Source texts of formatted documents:
%%

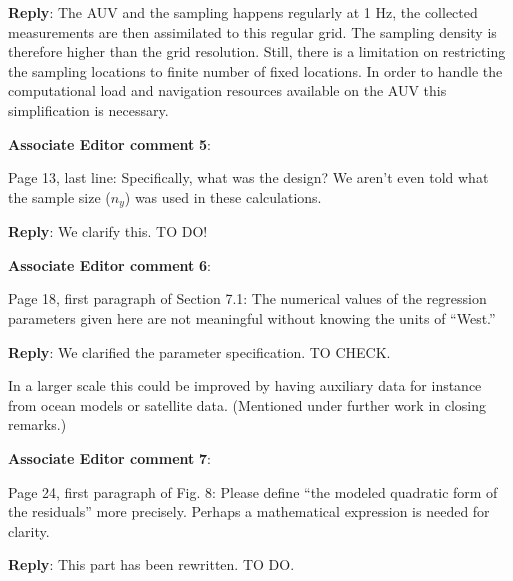 \documentclass[a4paper]{article}
\def\aecom{\textbf{Associate Editor comment }}
\def\reply{\textbf{Reply}}
\begin{document}
\reply: The AUV and the sampling happens regularly at 1 Hz, the collected measurements are then assimilated to this regular grid. The sampling density is therefore higher than the grid resolution. Still, there is a limitation on restricting the sampling locations to finite number of fixed locations. In order to handle the computational load and navigation resources available on the AUV this simplification is necessary. %
\vspace{1em}

\vspace{5mm}
\noindent \aecom \textbf{5}:

Page 13, last line: Specifically, what was the design? We aren’t even told what the sample size ($n_y$) was used in these calculations.\par

\reply: We clarify this. TO DO!

\vspace{1em}

\vspace{5mm}
\noindent \aecom \textbf{6}:

Page 18, first paragraph of Section 7.1: The numerical values of the regression parameters given here are not meaningful without knowing the units of “West.”\par

\reply: We clarified the parameter specification. TO CHECK.

In a larger scale this could be improved by having auxiliary data for instance from ocean models or satellite data. (Mentioned under further work in closing remarks.)

\vspace{1em}

\vspace{5mm}
\noindent \aecom \textbf{7}:

Page 24, first paragraph of Fig. 8: Please define “the modeled quadratic form of the residuals” more precisely. Perhaps a mathematical expression is needed for clarity.\par

\reply: This part has been rewritten. TO DO.

\vspace{1em}
\end{document}
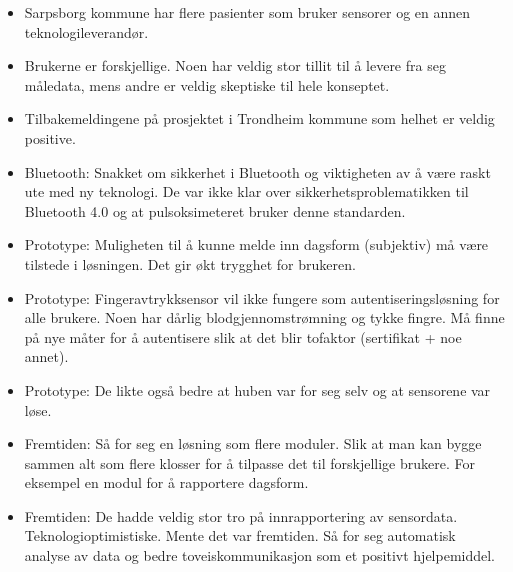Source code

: \begin{itemize}
  \begin{itemize}
  \tightlist
  \item
    Sarpsborg kommune har flere pasienter som bruker sensorer og en
    annen teknologileverandør.
  \item
    Brukerne er forskjellige. Noen har veldig stor tillit til å levere
    fra seg måledata, mens andre er veldig skeptiske til hele konseptet.
  \item
    Tilbakemeldingene på prosjektet i Trondheim kommune som helhet er
    veldig positive.
  \item
    Bluetooth: Snakket om sikkerhet i Bluetooth og viktigheten av å være
    raskt ute med ny teknologi. De var ikke klar over
    sikkerhetsproblematikken til Bluetooth 4.0 og at pulsoksimeteret
    bruker denne standarden.
  \item
    Prototype: Muligheten til å kunne melde inn dagsform (subjektiv) må
    være tilstede i løsningen. Det gir økt trygghet for brukeren.
  \item
    Prototype: Fingeravtrykksensor vil ikke fungere som
    autentiseringsløsning for alle brukere. Noen har dårlig
    blodgjennomstrømning og tykke fingre. Må finne på nye måter for å
    autentisere slik at det blir tofaktor (sertifikat + noe annet).
  \item
    Prototype: De likte også bedre at huben var for seg selv og at
    sensorene var løse.
  \item
    Fremtiden: Så for seg en løsning som flere moduler. Slik at man kan bygge
    sammen alt som flere klosser for å tilpasse det til forskjellige
    brukere. For eksempel en modul for å rapportere dagsform.
  \item
    Fremtiden: De hadde veldig stor tro på innrapportering av sensordata.
    Teknologioptimistiske. Mente det var fremtiden. Så for seg
    automatisk analyse av data og bedre toveiskommunikasjon som et
    positivt hjelpemiddel.
  \end{itemize}
\end{itemize}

%%

§ **PROBLEM TO WORK ON**:
In the entries above, identify each line that includes the string "Page", then copy it.

§ **RESPONSE TO THIS TASK**:
Page 13, last line: Specifically, what was the design? We aren’t even told what the sample size ($n_y$) was used in these calculations.\par
Page 18, first paragraph of Section 7.1: The numerical values of the regression parameters given here are not meaningful without knowing the units of “West.”\par
Page 24, first paragraph of Fig. 8: Please define “the modeled quadratic form of the residuals” more precisely. Perhaps a mathematical expression is needed for clarity.\par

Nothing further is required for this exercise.